Wikipedia has a page detailing every episode and it’s guests. We can extract the information from this to get our data for analysis.

library(rvest)
library(purrr)
library(dplyr)
library(stringr)
library(tidyr)
library(ggplot2)
library(lubridate)

#list all of the selectors
selector_guests <- ".summary"
selector_episode_no <- ".vevent td:nth-child(2)"
selector_overall_episode_no <- ".vevent th"
selector_air_date <- ".vevent td:nth-child(4)"

selectors <- c(air_date = selector_air_date,
guests = selector_guests,
episode_no = selector_episode_no,
overall_episode_no = selector_overall_episode_no)

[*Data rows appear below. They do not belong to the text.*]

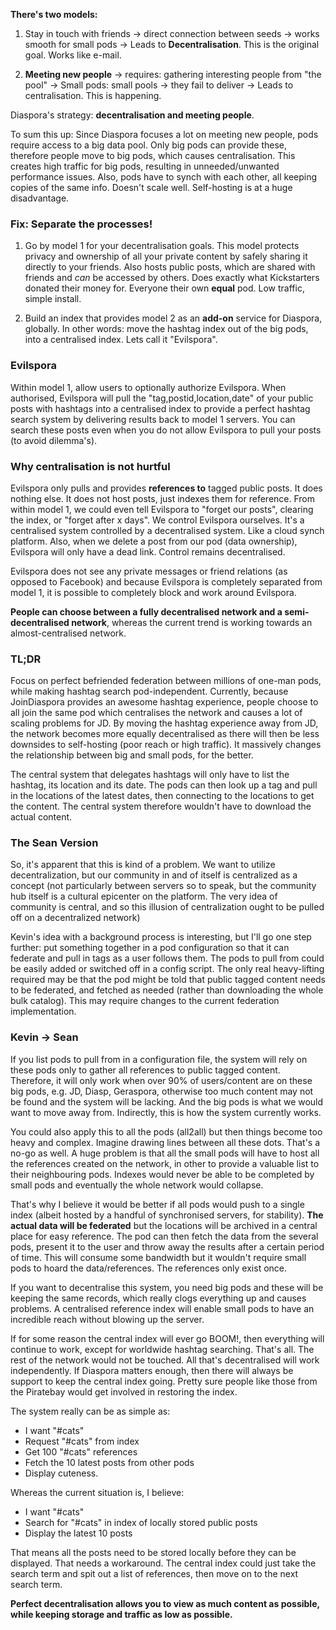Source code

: **There's two models:**

1. Stay in touch with friends -> direct connection between seeds -> works smooth for small pods ->  Leads to **Decentralisation**. This is the original goal. Works like e-mail.

2. **Meeting new people** -> requires: gathering interesting people from "the pool" -> Small pods: small pools -> they fail to deliver -> Leads to centralisation. This is happening.

Diaspora's strategy: **decentralisation and meeting people**.

To sum this up: Since Diaspora focuses a lot on meeting new people, pods require access to a big data pool. Only big pods can provide these, therefore people move to big pods, which causes centralisation. This creates high traffic for big pods, resulting in unneeded/unwanted performance issues. Also, pods have to synch with each other, all keeping copies of the same info. Doesn't scale well. Self-hosting is at a huge disadvantage.

### Fix: Separate the processes!

1. Go by model 1 for your decentralisation goals. This model protects privacy and ownership of all your private content by safely sharing it directly to your friends. Also hosts public posts, which are shared with friends and _can_ be accessed by others. Does exactly what Kickstarters donated their money for. Everyone their own **equal** pod. Low traffic, simple install.

2. Build an index that provides model 2 as an **add-on** service for Diaspora, globally. In other words: move the hashtag index out of the big pods, into a centralised index. Lets call it "Evilspora".

### Evilspora

Within model 1, allow users to optionally authorize Evilspora. When authorised, Evilspora will pull the "tag,postid,location,date" of your public posts with hashtags into a centralised index to provide a perfect hashtag search system by delivering results back to model 1 servers. You can search these posts even when you do not allow Evilspora to pull your posts (to avoid dilemma's).

### Why centralisation is not hurtful
Evilspora only pulls and provides **references to** tagged public posts. It does nothing else. It does not host posts, just indexes them for reference. From within model 1, we could even tell Evilspora to "forget our posts", clearing the index, or "forget after x days". We control Evilspora ourselves. It's a centralised system controlled by a decentralised system. Like a cloud synch platform. Also, when we delete a post from our pod (data ownership), Evilspora will only have a dead link. Control remains decentralised.

Evilspora does not see any private messages or friend relations (as opposed to Facebook) and because Evilspora is completely separated from model 1, it is possible to completely block and work around Evilspora. 

**People can choose between a fully decentralised network and a semi-decentralised network**, whereas the current trend is working towards an almost-centralised network.

### TL;DR
Focus on perfect befriended federation between millions of one-man pods, while making hashtag search pod-independent. Currently, because JoinDiaspora provides an awesome hashtag experience, people choose to all join the same pod which centralises the network and causes a lot of scaling problems for JD. By moving the hashtag experience away from JD, the network becomes more equally decentralised as there will then be less downsides to self-hosting (poor reach or high traffic). It massively changes the relationship between big and small pods, for the better.

The central system that delegates hashtags will only have to list the hashtag, its location and its date. The pods can then look up a tag and pull in the locations of the latest dates, then connecting to the locations to get the content. The central system therefore wouldn't have to download the actual content.

### The Sean Version
So, it's apparent that this is kind of a problem. We want to utilize decentralization, but our community in and of itself is centralized as a concept (not particularly between servers so to speak, but the community hub itself is a cultural epicenter on the platform. The very idea of community is central, and so this illusion of centralization ought to be pulled off on a decentralized network)

Kevin's idea with a background process is interesting, but I'll go one step further: put something together in a pod configuration so that it can federate and pull in tags as a user follows them. The pods to pull from could be easily added or switched off in a config script. The only real heavy-lifting required may be that the pod might be told that public tagged content needs to be federated, and fetched as needed (rather than downloading the whole bulk catalog). This may require changes to the current federation implementation.

### Kevin -> Sean
If you list pods to pull from in a configuration file, the system will rely on these pods only to gather all references to public tagged content. Therefore, it will only work when over 90% of users/content are on these big pods, e.g. JD, Diasp, Geraspora, otherwise too much content may not be found and the system will be lacking. And the big pods is what we would want to move away from. Indirectly, this is how the system currently works.

You could also apply this to all the pods (all2all) but then things become too heavy and complex. Imagine drawing lines between all these dots. That's a no-go as well. A huge problem is that all the small pods will have to host all the references created on the network, in other to provide a valuable list to their neighbouring pods. Indexes would never be able to be completed by small pods and eventually the whole network would collapse.

That's why I believe it would be better if all pods would push to a single index (albeit hosted by a handful of synchronised servers, for stability). **The actual data will be federated** but the locations will be archived in a central place for easy reference. The pod can then fetch the data from the several pods, present it to the user and throw away the results after a certain period of time. This will consume some bandwidth but it wouldn't require small pods to hoard the data/references. The references only exist once.

If you want to decentralise this system, you need big pods and these will be keeping the same records, which really clogs everything up and causes problems. A centralised reference index will enable small pods to have an incredible reach without blowing up the server.

If for some reason the central index will ever go BOOM!, then everything will continue to work, except for worldwide hashtag searching. That's all. The rest of the network would not be touched. All that's decentralised will work independently. If Diaspora matters enough, then there will always be support to keep the central index going. Pretty sure people like those from the Piratebay would get involved in restoring the index.

The system really can be as simple as:

- I want "#cats"
- Request "#cats" from index
- Get 100 "#cats" references
- Fetch the 10 latest posts from other pods
- Display cuteness.

Whereas the current situation is, I believe:

- I want "#cats"
- Search for "#cats" in index of locally stored public posts
- Display the latest 10 posts

That means all the posts need to be stored locally before they can be displayed. That needs a workaround. The central index could just take the search term and spit out a list of references, then move on to the next search term.

**Perfect decentralisation allows you to view as much content as possible, while keeping storage and traffic as low as possible.**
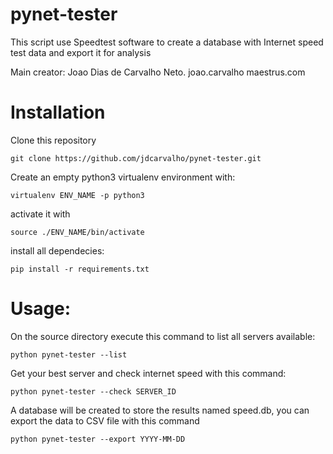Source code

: # pynet-tester

This script use Speedtest software to create a database with Internet speed test data and export it for analysis

Main creator: Joao Dias de Carvalho Neto. joao.carvalho <at> maestrus.com


# Installation

Clone this repository

    git clone https://github.com/jdcarvalho/pynet-tester.git

Create an empty python3 virtualenv environment with:

    virtualenv ENV_NAME -p python3

activate it with
    
    source ./ENV_NAME/bin/activate

install all dependecies:

    pip install -r requirements.txt

# Usage:

On the source directory execute this command to list all servers available:

    python pynet-tester --list
    
Get your best server and check internet speed with this command:

    python pynet-tester --check SERVER_ID

A database will be created to store the results named speed.db, you can export the data to CSV file with this command

    python pynet-tester --export YYYY-MM-DD
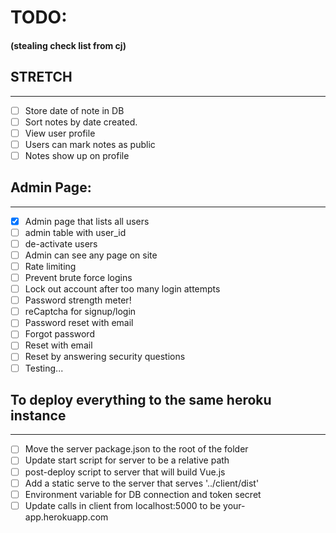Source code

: # TODO:
#### (stealing check list from cj)

## STRETCH
---

* [ ] Store date of note in DB
 * [ ] Sort notes by date created.
* [ ] View user profile
* [ ] Users can mark notes as public
 * [ ] Notes show up on profile

## Admin Page:
---

* [X] Admin page that lists all users
 * [ ] admin table with user_id
 * [ ] de-activate users
* [ ] Admin can see any page on site
* [ ] Rate limiting
 * [ ] Prevent brute force logins
  * [ ] Lock out account after too many login attempts
* [ ] Password strength meter!
* [ ] reCaptcha for signup/login
* [ ] Password reset with email
* [ ] Forgot password
 * [ ] Reset with email
 * [ ] Reset by answering security questions
* [ ] Testing...

## To deploy everything to the same heroku instance 
---

* [ ] Move the server package.json to the root of the folder
* [ ] Update start script for server to be a relative path
* [ ] post-deploy script to server that will build Vue.js
* [ ] Add a static serve to the server that serves '../client/dist'
* [ ] Environment variable for DB connection and token secret
* [ ] Update calls in client from localhost:5000 to be your-app.herokuapp.com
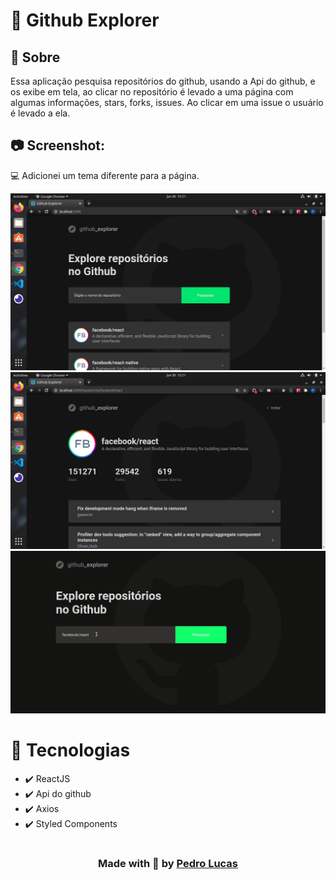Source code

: # 🚀 Github Explorer

## 🔖 Sobre
<p>Essa aplicação pesquisa repositórios do github, usando a Api do github, e os exibe em tela, ao clicar no repositório é levado a uma página com algumas informações, stars, forks, issues. Ao clicar em uma issue o usuário é levado a ela.</p>

## 📷 Screenshot:

<p>💻 Adicionei um tema diferente para a página.</p>

<div>
    <img src="github/print1.png" width="600">
    <img src="github/print2.png" width="600">
    <img src="github/Demo.gif" width="600">
</div>

# 🚀 Tecnologias
<ul>
    <li>✔️ ReactJS</li>
    <li>✔️ Api do github</li>
    <li>✔️ Axios</li>
    <li>✔️ Styled Components</li>
</ul>

# 

<h3 align="center"> Made with 💜 by <a href="https://www.linkedin.com/in/pedro-lucas-4b2941199/">Pedro Lucas</a></h3>
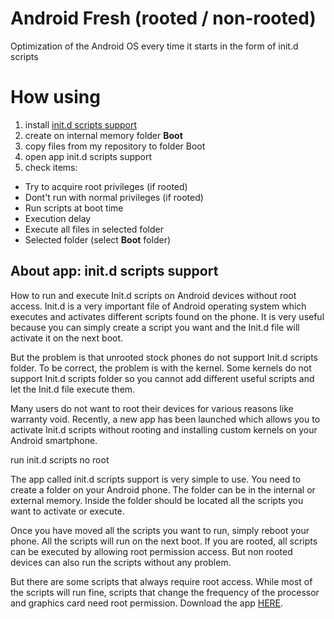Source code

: # Android Fresh (rooted / non-rooted)
Optimization of the Android OS every time it starts in the form of init.d scripts
# How using

 1. install [init.d scripts support](https://play.google.com/store/apps/details?id=com.ryosoftware.initd)
 2. create on internal memory folder **Boot**
 3. copy files from my repository to folder Boot
 4. open app init.d scripts support
 5. check items:
 - Try to acquire root privileges (if rooted)
 - Dont't run with normal privileges (if rooted)
 - Run scripts at boot time
 - Execution delay
 - Execute all files in selected folder
 - Selected folder (select **Boot** folder)

## About app: init.d scripts support

How to run and execute Init.d scripts on Android devices without root access. Init.d is a very important file of Android operating system which executes and activates different scripts found on the phone. It is very useful because you can simply create a script you want and the Init.d file will activate it on the next boot.

But the problem is that unrooted stock phones do not support Init.d scripts folder. To be correct, the problem is with the kernel. Some kernels do not support Init.d scripts folder so you cannot add different useful scripts and let the Init.d file execute them.

Many users do not want to root their devices for various reasons like warranty void. Recently, a new app has been launched which allows you to activate Init.d scripts without rooting and installing custom kernels on your Android smartphone.

run init.d scripts no root

The app called init.d scripts support is very simple to use. You need to create a folder on your Android phone. The folder can be in the internal or external memory. Inside the folder should be located all the scripts you want to activate or execute.

Once you have moved all the scripts you want to run, simply reboot your phone. All the scripts will run on the next boot. If you are rooted, all scripts can be executed by allowing root permission access. But non rooted devices can also run the scripts without any problem.

But there are some scripts that always require root access. While most of the scripts will run fine, scripts that change the frequency of the processor and graphics card need root permission. Download the app [HERE](https://play.google.com/store/apps/details?id=com.ryosoftware.initd).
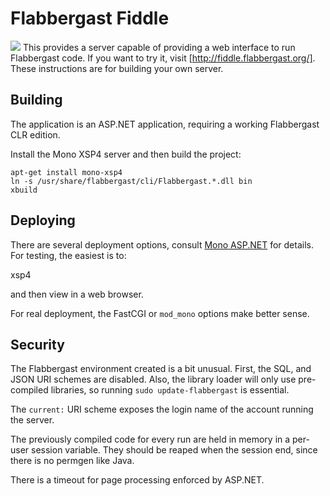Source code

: # Flabbergast Fiddle
![](https://rawgithub.com/flabbergast-config/flabbergast/master/flabbergast.svg)
This provides a server capable of providing a web interface to run Flabbergast
code. If you want to try it, visit [http://fiddle.flabbergast.org/]. These
instructions are for building your own server.

## Building
The application is an ASP.NET application, requiring a working Flabbergast CLR edition.

Install the Mono XSP4 server and then build the project:

    apt-get install mono-xsp4
    ln -s /usr/share/flabbergast/cli/Flabbergast.*.dll bin
    xbuild

## Deploying
There are several deployment options, consult [Mono
ASP.NET](http://www.mono-project.com/docs/web/aspnet/) for details. For
testing, the easiest is to:

   xsp4

and then view in a web browser.

For real deployment, the FastCGI or `mod_mono` options make better sense.

## Security
The Flabbergast environment created is a bit unusual. First, the SQL, and JSON
URI schemes are disabled. Also, the library loader will only use pre-compiled
libraries, so running `sudo update-flabbergast` is essential.

The `current:` URI scheme exposes the login name of the account running the
server.

The previously compiled code for every run are held in memory in a per-user
session variable. They should be reaped when the session end, since there is no
permgen like Java.

There is a timeout for page processing enforced by ASP.NET.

# Create general function to extract text from page
extract_graham_norton <- function(site, selector) {
site %>% html_nodes(selector) %>% html_text()
}

lists_mania <- map_df(selectors, ~extract_graham_norton(page, .x))

df <- bind_cols(lists_mania)

head(df)

We have the data in it’s rough form, but we’ll need to extract the names into something we can work with. Currently they are in the form of “guest1, guest2, … and guest3”. We’ll need to split the string on "," and "and", then unnest our new datadframe to create a record for every guest on the show

tidy_df <- df %>%
filter(guests != "Compilation show") %>%
mutate(air_date_tidy = str_extract(air_date, "(.{1,2}\\W[A-z]+\\W\\d{4})") %>% dmy(),
guests = str_split(guests, ",|\\band\\b")) %>%
tidyr::unnest() %>%
mutate(guests = str_to_lower(guests) %>% str_replace_all("pilot|\$$|\$$", "") %>% str_trim())

#filename <- paste("output-data/", "graham-norton-guests_", Sys.Date(), ".csv", sep = "")
#write.csv(tidy_df, file = filename)

head(tidy_df)

Our data is now fit for purpose. Is Nicole Kidman the most common guest on the show? Let’s check the top 5


tidy_df %>%
count(guests) %>%
arrange(desc(n)) %>%
top_n(5, n)


She’s no where near! How many times has she been on the show?

tidy_df %>%
filter(guests =="nicole kidman") %>%
count()


Bonus

Histogram of Guest frequency

tidy_df %>%
count(guests) %>%
ggplot(aes(x = n)) + geom_histogram(binwidth = 1)


Number of distinct Guests

nrow(tidy_df)

tidy_df %>%
mutate(guests = str_trim(guests) %>% str_to_lower()) %>%
distinct(guests) %>%
count()

Number of Guests Per Epidsode

tidy_df %>%
count(overall_episode_no) %>%
arrange(desc(n))

tidy_df %>%
filter(overall_episode_no == 206)

tidy_df %>%
count(overall_episode_no) %>%
ggplot(aes(x = overall_episode_no, y = n)) + geom_point()

tidy_df %>%
count(air_date_tidy) %>%
ggplot(aes(x = air_date_tidy, y = n)) + geom_point()